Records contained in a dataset

┄┄┄┄┄┄

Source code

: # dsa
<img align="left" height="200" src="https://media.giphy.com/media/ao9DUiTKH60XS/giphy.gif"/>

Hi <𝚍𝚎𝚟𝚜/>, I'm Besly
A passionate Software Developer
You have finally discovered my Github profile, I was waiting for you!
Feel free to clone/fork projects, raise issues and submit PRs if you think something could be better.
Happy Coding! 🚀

┄┄┄┄┄┄

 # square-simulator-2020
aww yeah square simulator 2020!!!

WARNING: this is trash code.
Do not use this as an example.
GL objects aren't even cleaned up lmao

┄┄┄┄┄┄

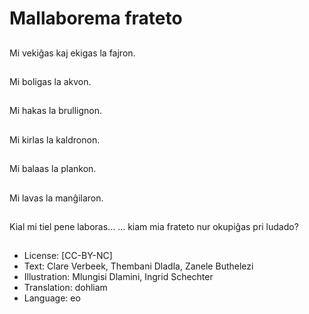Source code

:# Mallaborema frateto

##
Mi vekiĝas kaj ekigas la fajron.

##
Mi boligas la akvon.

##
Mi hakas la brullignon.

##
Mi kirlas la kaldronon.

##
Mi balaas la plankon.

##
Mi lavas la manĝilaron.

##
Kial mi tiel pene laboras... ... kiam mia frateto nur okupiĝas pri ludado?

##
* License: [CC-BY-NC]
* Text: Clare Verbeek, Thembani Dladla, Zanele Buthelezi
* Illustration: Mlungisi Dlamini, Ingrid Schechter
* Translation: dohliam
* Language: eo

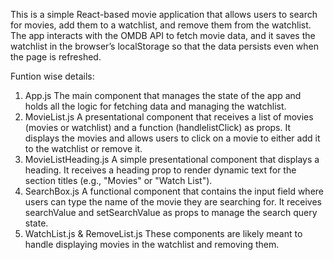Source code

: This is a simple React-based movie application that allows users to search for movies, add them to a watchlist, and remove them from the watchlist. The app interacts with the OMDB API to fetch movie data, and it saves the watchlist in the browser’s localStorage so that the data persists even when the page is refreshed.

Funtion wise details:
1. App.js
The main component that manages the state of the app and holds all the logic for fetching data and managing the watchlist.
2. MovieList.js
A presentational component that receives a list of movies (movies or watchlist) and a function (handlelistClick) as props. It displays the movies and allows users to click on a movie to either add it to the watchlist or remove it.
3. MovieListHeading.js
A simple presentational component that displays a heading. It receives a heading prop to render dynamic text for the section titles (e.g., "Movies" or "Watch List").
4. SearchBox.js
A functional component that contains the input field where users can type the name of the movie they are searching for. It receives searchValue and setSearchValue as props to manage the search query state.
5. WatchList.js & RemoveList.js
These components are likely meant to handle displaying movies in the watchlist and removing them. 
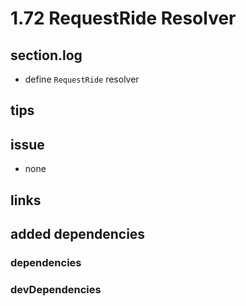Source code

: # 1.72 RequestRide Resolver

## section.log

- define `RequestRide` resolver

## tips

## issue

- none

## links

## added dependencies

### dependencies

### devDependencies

┄┄┄┄┄┄

# Work instruction
Taking the entries above, write out exactly each line from the one holding "WARNING: this is trash code." to the one holding "GL objects aren't even cleaned up lmao", both included, and stop there.

# Result
WARNING: this is trash code.
Do not use this as an example.
GL objects aren't even cleaned up lmao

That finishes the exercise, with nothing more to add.